Ellie Goulding’s voice is an odd, unexpected thing. Smoky and fairylike, it rasps like a soul singer one minute and flutters with a folk singer’s vibrato the next. The low notes are delivered with a sort of hoarse swagger, but Miss Goulding nails her higher notes like she’s ringing a bell, landing on the pitch for the briefest of moments before moving on to sing something else, with the high note still echoing through the rafters.
A mix of electronic pop songs, futuristic ballads and ethereal dance tunes, “Halcyon” makes the most of that peerless voice. This is an unconventional album, steeped in mainstream pop music but willing to explore tangents, too, like New Age and trip-hop. Miss Goulding pieces together her backing tracks with synthesizers and electronic samples, throwing the occasional organic instrument — a harp here, a cello there — into the mix. In a genre filled with auto-tuned singers such as Britney Spears, Miss Goulding’s voice sounds raw and natural, a human element surrounded by electronics.
Even the best voices need good songs to show them off, however, and those that fill “Halcyon” — the anthemic “Anything Could Happen,” the harmony-drenched “My Blood,” the atmospheric gospel-pop of “Dead in the Water” — are first-rate, designed by the album’s small army of producers to ebb and flow. The choruses are gigantic, like skyscrapers towering above the musical fairyland that “Halcyon” conjures up, and there’s a sort of brainy quality to even the most danceable tunes, as though they were written for nightclub attendees who want to discuss arrangements and instrumentation while dancing.

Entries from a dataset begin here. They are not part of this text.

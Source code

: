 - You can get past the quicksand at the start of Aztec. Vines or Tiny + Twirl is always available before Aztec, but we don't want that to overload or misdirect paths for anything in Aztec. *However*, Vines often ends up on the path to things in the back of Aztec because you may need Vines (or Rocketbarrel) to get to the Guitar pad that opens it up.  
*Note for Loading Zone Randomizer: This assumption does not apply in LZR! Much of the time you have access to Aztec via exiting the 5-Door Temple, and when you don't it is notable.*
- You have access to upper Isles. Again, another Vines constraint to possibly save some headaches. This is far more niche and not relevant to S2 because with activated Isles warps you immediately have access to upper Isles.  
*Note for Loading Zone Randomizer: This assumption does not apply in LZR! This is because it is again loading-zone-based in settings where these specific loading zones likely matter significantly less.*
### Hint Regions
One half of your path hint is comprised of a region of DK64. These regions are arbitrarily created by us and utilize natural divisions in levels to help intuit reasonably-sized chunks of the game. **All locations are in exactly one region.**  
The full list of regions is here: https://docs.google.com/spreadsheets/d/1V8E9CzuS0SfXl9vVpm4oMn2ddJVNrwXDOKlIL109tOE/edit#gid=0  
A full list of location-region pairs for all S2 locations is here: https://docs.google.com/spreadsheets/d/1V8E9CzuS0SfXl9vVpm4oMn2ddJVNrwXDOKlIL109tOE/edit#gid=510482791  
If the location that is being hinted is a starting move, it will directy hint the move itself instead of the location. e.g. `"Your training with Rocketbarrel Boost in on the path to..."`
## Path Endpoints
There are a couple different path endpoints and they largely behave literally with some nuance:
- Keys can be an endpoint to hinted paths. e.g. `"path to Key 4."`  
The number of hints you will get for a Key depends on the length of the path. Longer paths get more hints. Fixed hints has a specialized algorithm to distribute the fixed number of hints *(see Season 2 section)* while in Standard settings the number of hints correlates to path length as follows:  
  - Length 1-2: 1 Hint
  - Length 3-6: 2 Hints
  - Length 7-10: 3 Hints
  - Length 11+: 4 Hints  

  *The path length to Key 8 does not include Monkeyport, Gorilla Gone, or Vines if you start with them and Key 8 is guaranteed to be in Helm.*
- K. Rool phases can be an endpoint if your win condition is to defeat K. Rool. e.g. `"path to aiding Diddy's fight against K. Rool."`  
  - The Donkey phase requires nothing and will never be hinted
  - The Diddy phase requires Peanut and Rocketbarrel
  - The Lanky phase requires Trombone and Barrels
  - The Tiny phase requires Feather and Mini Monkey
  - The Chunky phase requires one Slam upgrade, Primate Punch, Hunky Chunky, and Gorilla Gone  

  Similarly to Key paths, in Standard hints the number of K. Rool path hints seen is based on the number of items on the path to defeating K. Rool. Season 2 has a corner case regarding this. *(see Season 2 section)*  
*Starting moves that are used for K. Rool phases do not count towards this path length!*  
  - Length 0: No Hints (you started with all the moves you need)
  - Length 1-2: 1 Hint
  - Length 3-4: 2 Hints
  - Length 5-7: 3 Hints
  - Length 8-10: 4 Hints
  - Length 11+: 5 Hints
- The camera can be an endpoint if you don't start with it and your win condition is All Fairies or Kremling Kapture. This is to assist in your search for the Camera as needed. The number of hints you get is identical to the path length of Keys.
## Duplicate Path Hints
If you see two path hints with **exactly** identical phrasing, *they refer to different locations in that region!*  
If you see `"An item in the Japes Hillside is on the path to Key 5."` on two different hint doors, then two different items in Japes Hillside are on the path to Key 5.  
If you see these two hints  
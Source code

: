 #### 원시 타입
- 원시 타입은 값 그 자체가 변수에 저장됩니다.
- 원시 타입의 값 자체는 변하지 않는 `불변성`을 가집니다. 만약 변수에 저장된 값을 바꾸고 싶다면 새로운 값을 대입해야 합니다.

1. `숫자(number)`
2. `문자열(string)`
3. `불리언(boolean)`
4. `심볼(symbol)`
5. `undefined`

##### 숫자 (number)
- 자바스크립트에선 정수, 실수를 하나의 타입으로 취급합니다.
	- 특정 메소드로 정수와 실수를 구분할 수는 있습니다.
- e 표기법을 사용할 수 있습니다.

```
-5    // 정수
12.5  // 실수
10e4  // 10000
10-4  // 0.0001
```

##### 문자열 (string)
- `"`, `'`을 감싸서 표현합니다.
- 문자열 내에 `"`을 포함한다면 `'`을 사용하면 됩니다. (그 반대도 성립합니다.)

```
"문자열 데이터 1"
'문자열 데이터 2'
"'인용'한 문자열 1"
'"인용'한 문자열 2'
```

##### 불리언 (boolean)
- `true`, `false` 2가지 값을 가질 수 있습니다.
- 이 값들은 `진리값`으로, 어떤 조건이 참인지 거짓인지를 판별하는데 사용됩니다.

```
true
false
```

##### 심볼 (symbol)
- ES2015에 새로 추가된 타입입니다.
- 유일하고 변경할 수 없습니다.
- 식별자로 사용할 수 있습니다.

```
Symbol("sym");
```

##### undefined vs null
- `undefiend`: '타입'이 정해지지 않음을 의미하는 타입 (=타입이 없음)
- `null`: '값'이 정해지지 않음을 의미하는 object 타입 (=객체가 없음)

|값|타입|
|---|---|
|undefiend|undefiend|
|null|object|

It takes a few listens to realize that “Halcyon” is basically a breakup album, filled with songs that exorcise the memory of an ex-boyfriend. “You show me what it feels like to be lonely; you show me what it feels like to be lost,” goes the title track. If “Halcyon” sounds more optimistic than other breakup records, though, it’s because Miss Goulding has written her best batch of songs yet. Celebratory and unpredictable, this might be the best pop album of 2012.
Gene Simmons and Paul Stanley are the only original members still onboard, but “Monster,” Kiss’ 20th studio album, feels like something from the band’s mid-‘70s heyday. Recorded onto analog tape, it’s a thick-sounding, bighearted record about partying and loving, performed with a surprising amount of ferocity by musicians who are now in their early 60s.

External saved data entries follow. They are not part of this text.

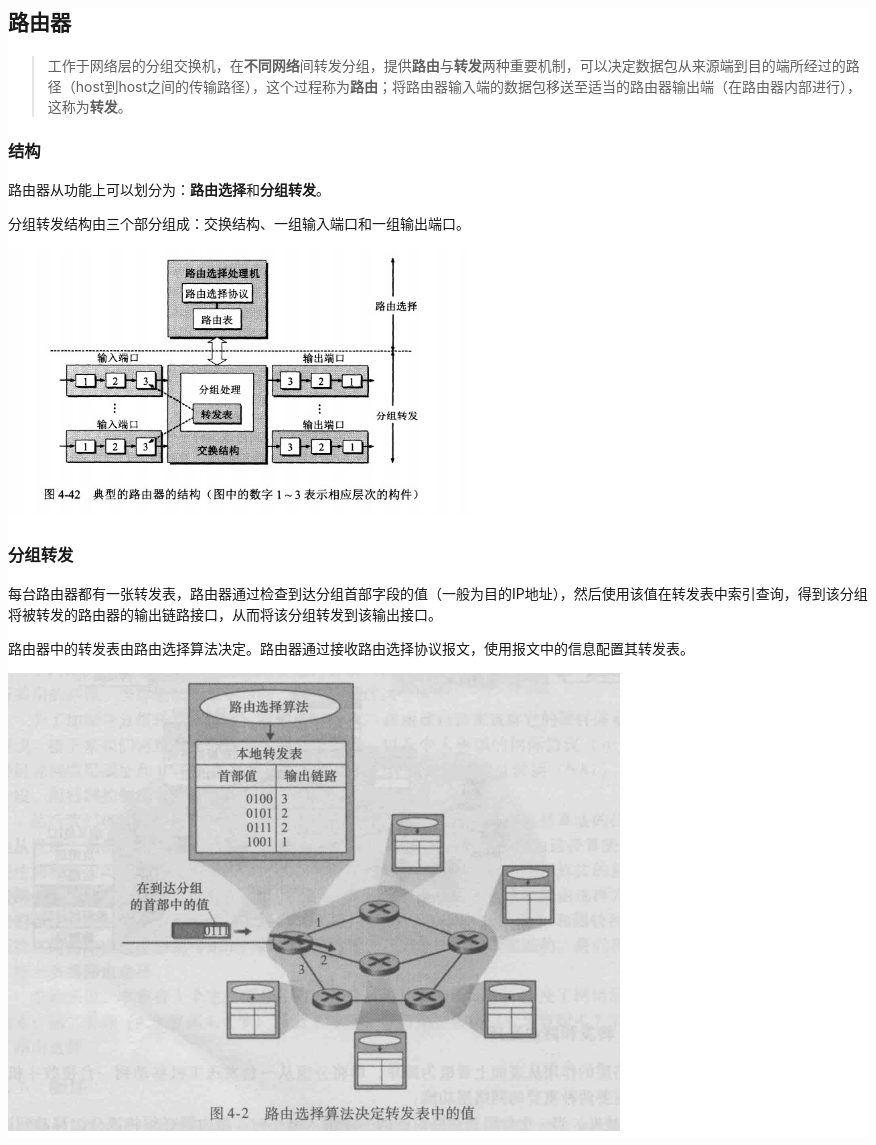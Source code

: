 

## 路由器

> 工作于网络层的分组交换机，在**不同网络**间转发分组，提供**路由**与**转发**两种重要机制，可以决定数据包从来源端到目的端所经过的路径（host到host之间的传输路径），这个过程称为**路由**；将路由器输入端的数据包移送至适当的路由器输出端（在路由器内部进行），这称为**转发**。

### 结构

路由器从功能上可以划分为：**路由选择**和**分组转发**。

分组转发结构由三个部分组成：交换结构、一组输入端口和一组输出端口。

<img src=".\计算机网络学习笔记\典型的路由器结构.jpg" style="zoom: 67%;" />

### 分组转发

每台路由器都有一张转发表，路由器通过检查到达分组首部字段的值（一般为目的IP地址），然后使用该值在转发表中索引查询，得到该分组将被转发的路由器的输出链路接口，从而将该分组转发到该输出接口。

路由器中的转发表由路由选择算法决定。路由器通过接收路由选择协议报文，使用报文中的信息配置其转发表。

![](.\计算机网络学习笔记\路由分组转发.png)
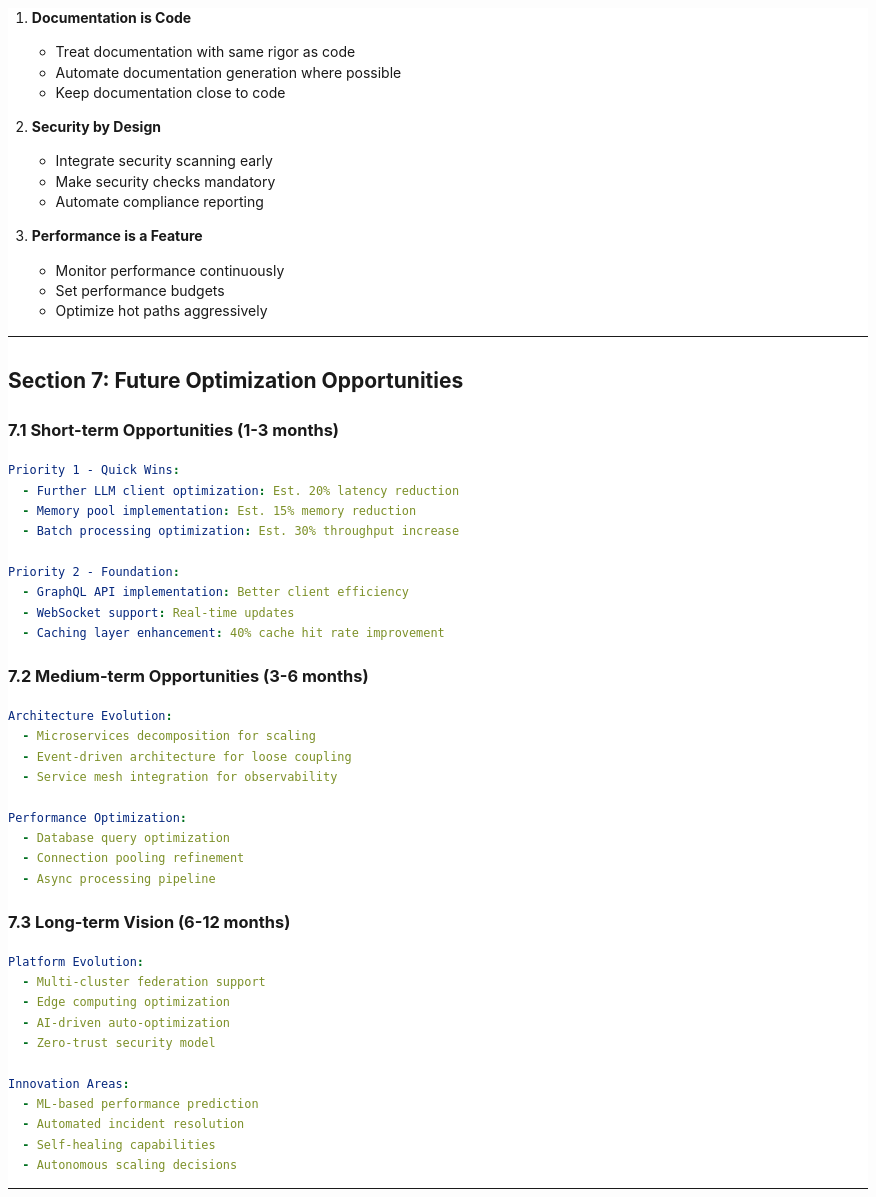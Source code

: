 1. **Documentation is Code**
   - Treat documentation with same rigor as code
   - Automate documentation generation where possible
   - Keep documentation close to code

2. **Security by Design**
   - Integrate security scanning early
   - Make security checks mandatory
   - Automate compliance reporting

3. **Performance is a Feature**
   - Monitor performance continuously
   - Set performance budgets
   - Optimize hot paths aggressively

---

## Section 7: Future Optimization Opportunities

### 7.1 Short-term Opportunities (1-3 months)

```yaml
Priority 1 - Quick Wins:
  - Further LLM client optimization: Est. 20% latency reduction
  - Memory pool implementation: Est. 15% memory reduction
  - Batch processing optimization: Est. 30% throughput increase
  
Priority 2 - Foundation:
  - GraphQL API implementation: Better client efficiency
  - WebSocket support: Real-time updates
  - Caching layer enhancement: 40% cache hit rate improvement
```

### 7.2 Medium-term Opportunities (3-6 months)

```yaml
Architecture Evolution:
  - Microservices decomposition for scaling
  - Event-driven architecture for loose coupling
  - Service mesh integration for observability
  
Performance Optimization:
  - Database query optimization
  - Connection pooling refinement
  - Async processing pipeline
```

### 7.3 Long-term Vision (6-12 months)

```yaml
Platform Evolution:
  - Multi-cluster federation support
  - Edge computing optimization
  - AI-driven auto-optimization
  - Zero-trust security model
  
Innovation Areas:
  - ML-based performance prediction
  - Automated incident resolution
  - Self-healing capabilities
  - Autonomous scaling decisions
```

---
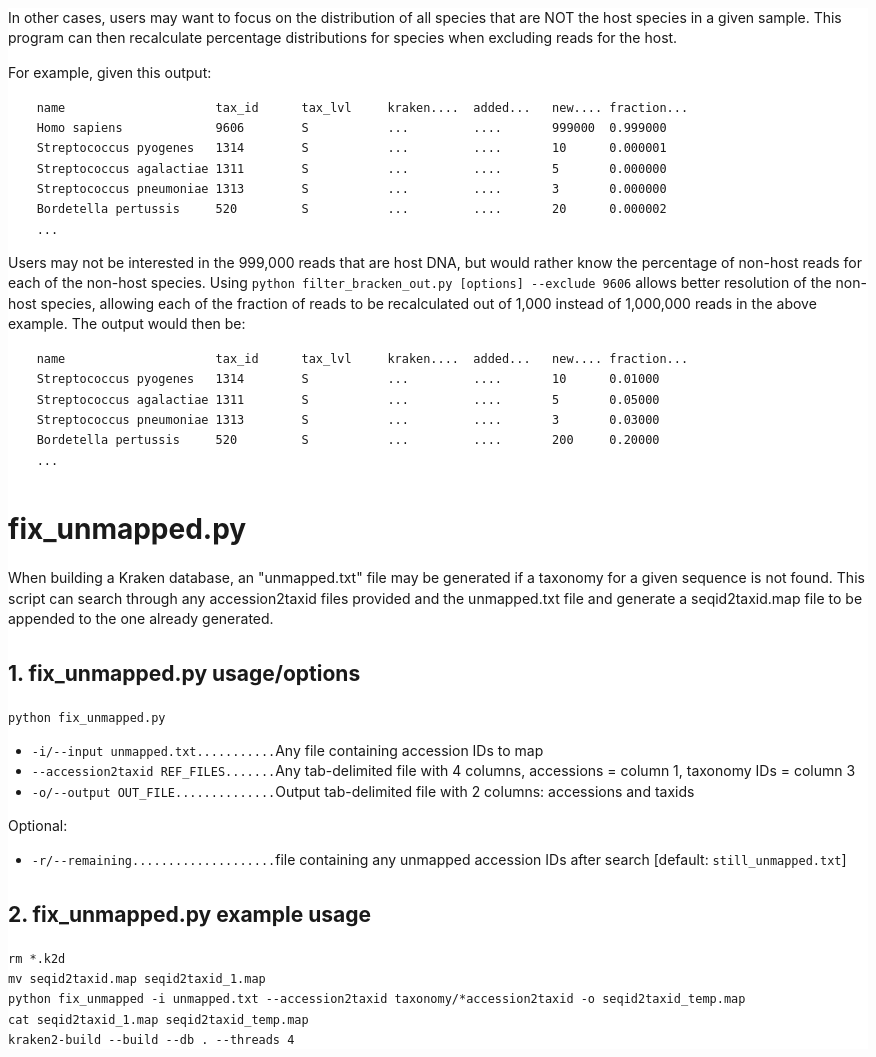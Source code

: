 In other cases, users may want to focus on the distribution of all species
that are NOT the host species in a given sample. This program can then
recalculate percentage distributions for species when excluding reads for
the host.
    
For example, given this output:
        
        name                     tax_id      tax_lvl     kraken....  added...   new.... fraction...
        Homo sapiens             9606        S           ...         ....       999000  0.999000
        Streptococcus pyogenes   1314        S           ...         ....       10      0.000001
        Streptococcus agalactiae 1311        S           ...         ....       5       0.000000
        Streptococcus pneumoniae 1313        S           ...         ....       3       0.000000
        Bordetella pertussis     520         S           ...         ....       20      0.000002
        ...
    
Users may not be interested in the 999,000 reads that are host DNA, but
would rather know the percentage of non-host reads for each of the non-host
species.  Using `python filter_bracken_out.py [options] --exclude 9606`
allows better resolution of the non-host species, allowing each of the
fraction of reads to be recalculated out of 1,000 instead of 1,000,000
reads in the above example. The output would then be:

        name                     tax_id      tax_lvl     kraken....  added...   new.... fraction...
        Streptococcus pyogenes   1314        S           ...         ....       10      0.01000
        Streptococcus agalactiae 1311        S           ...         ....       5       0.05000
        Streptococcus pneumoniae 1313        S           ...         ....       3       0.03000
        Bordetella pertussis     520         S           ...         ....       200     0.20000
        ...
    
# fix\_unmapped.py 
When building a Kraken database, an "unmapped.txt" file may be generated if a 
taxonomy for a given sequence is not found. This script can search through 
any accession2taxid files provided and the unmapped.txt file and generate a 
seqid2taxid.map file to be appended to the one already generated. 

## 1. fix\_unmapped.py usage/options
    
`python fix_unmapped.py`
*    `-i/--input unmapped.txt...........`Any file containing accession IDs to map
*    `--accession2taxid REF_FILES.......`Any tab-delimited file with 4 columns, accessions = column 1, taxonomy IDs = column 3
*    `-o/--output OUT_FILE..............`Output tab-delimited file with 2 columns: accessions and taxids
    
Optional:
*    `-r/--remaining....................`file containing any unmapped accession IDs after search [default: `still_unmapped.txt`]

## 2. fix\_unmapped.py example usage
    
    rm *.k2d 
    mv seqid2taxid.map seqid2taxid_1.map
    python fix_unmapped -i unmapped.txt --accession2taxid taxonomy/*accession2taxid -o seqid2taxid_temp.map 
    cat seqid2taxid_1.map seqid2taxid_temp.map
    kraken2-build --build --db . --threads 4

With Eric Singer and Tommy Thayer filling the spots left vacant by Peter Criss and Ace Frehley, “Monster” roars from start to finish. Longtime fans will point out the obvious parallels to earlier eras — “Wall of Sound” and the metallic “Freak” both model themselves after the band’s 1992 album, “Revenge,” while “Hell or Hallelujah” boogies like a 1970s classic — but “Monster” won’t make you pine for a time long since past. Instead, it’ll restore your faith in the band’s 2012 reboot.
Danny O’Donoghue is a judge on the British version of “The Voice,” a small piece of trivia that speaks volumes about his band’s newest album. With its soaring melodies, clean production and hip-hop flourishes, “#3” is a textbook example of a mainstream pop album, right down to the guest appearance by will.i.am. It’s almost as though the boys in the Script have been reading … well, a script.
The will.i.am song, “Hall of Fame,” is already a chart-topping hit overseas, and a handful of other songs could easily follow suit. Mr. O’Donoghue, who spends each episode of “The Voice” telling young singers how to become mainstream stars, clearly knows how to distill the popular sounds of 2012 — the scat-sing style of Jason Mraz, the soaring uplift of Coldplay, the PG-rated ballads of OneRepublic — into a 40-minute album.
“#3” never deviates from the pop-rock playbook, though, which makes it a predictable and hollow record. Now familiar with dispensing advice, Mr. O’Donoghue tells his younger listeners to “be students, be teachers, be politicians, be preachers, be believers” during “Hall of Fame.” He never tells them to be themselves, though; a clue perhaps to this album’s own fatal flaw. In an effort to sound like everyone else, “The Script” loses its own identity.